Identify, in the records below, every line where the string "more" appears, and copy each such line.

- Collected data -
== == ==

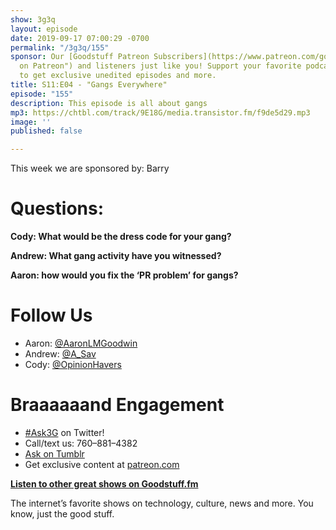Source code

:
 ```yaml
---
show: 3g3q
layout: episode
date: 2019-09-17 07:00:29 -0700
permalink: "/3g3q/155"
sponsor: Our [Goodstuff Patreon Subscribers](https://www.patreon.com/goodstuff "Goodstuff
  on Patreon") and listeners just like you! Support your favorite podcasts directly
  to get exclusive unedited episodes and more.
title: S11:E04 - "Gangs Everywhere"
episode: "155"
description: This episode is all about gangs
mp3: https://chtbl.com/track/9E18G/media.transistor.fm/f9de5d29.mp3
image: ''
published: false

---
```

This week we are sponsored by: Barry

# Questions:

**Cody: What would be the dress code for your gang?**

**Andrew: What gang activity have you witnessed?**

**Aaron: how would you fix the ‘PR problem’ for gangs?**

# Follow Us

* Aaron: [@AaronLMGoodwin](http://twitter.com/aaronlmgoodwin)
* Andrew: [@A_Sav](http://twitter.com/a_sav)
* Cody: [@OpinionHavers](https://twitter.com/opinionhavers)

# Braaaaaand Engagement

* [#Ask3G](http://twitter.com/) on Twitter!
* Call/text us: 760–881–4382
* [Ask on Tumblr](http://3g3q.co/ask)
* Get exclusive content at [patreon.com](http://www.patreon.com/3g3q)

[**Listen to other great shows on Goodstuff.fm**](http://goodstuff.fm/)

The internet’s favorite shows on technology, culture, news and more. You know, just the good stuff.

== == ==

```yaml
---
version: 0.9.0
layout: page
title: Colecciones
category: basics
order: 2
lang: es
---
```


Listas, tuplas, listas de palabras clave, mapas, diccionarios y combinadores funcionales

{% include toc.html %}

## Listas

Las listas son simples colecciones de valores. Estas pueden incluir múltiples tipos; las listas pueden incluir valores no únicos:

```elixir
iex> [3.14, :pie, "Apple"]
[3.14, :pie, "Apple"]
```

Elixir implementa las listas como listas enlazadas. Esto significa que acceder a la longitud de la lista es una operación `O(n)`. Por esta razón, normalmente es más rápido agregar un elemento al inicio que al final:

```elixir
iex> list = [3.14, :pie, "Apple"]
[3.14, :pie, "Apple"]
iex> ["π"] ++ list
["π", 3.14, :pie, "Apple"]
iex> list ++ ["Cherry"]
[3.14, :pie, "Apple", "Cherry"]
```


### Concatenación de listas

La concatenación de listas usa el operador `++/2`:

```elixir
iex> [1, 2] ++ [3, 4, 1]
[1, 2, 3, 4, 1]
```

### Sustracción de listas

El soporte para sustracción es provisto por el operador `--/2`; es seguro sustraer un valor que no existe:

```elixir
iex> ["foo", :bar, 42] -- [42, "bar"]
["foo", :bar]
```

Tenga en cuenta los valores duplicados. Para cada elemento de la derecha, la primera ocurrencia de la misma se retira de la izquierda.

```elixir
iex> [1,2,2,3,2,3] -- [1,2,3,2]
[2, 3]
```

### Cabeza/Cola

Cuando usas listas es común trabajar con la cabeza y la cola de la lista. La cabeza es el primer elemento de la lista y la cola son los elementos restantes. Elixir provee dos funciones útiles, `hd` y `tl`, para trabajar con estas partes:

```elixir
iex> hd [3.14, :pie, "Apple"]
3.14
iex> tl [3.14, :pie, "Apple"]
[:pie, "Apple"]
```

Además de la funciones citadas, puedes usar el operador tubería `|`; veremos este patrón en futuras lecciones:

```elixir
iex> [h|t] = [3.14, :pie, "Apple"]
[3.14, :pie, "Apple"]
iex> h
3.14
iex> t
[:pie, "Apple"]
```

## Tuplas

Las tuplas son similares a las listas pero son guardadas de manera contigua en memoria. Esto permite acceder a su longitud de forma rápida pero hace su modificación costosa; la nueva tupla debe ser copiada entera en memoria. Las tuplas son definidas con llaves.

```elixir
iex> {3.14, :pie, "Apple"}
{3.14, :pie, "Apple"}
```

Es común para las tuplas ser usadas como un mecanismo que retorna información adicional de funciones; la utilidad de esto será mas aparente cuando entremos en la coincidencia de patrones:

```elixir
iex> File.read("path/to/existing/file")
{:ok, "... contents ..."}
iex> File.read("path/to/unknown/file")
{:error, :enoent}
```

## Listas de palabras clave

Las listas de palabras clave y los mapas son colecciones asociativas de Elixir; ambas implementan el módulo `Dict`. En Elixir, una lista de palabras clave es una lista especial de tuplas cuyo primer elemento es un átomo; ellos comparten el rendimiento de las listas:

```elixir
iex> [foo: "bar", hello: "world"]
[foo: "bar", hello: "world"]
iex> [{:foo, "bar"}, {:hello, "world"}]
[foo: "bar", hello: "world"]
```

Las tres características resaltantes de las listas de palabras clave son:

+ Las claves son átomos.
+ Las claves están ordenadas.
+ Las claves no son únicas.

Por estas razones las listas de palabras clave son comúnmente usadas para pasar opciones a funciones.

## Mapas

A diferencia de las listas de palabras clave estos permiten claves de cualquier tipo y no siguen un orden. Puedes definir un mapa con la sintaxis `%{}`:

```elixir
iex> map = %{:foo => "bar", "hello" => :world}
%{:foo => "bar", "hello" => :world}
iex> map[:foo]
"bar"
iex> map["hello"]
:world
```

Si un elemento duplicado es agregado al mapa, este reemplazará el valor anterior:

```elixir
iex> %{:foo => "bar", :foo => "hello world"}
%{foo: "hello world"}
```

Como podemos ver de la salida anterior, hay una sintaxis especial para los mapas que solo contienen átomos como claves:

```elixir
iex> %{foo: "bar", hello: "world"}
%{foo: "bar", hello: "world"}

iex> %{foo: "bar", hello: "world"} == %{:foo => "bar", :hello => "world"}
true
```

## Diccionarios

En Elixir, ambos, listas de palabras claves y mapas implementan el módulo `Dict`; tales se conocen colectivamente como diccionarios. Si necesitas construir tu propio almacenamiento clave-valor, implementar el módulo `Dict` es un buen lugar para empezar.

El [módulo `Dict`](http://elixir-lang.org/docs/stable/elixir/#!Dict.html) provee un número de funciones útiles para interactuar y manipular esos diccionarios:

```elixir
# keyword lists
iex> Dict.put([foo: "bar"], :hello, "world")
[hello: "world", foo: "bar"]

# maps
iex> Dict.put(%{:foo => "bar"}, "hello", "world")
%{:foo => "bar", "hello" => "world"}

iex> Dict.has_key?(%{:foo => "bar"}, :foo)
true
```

== == ==

- EXPECTED OUTPUT -
  to get exclusive unedited episodes and more.
The internet’s favorite shows on technology, culture, news and more. You know, just the good stuff.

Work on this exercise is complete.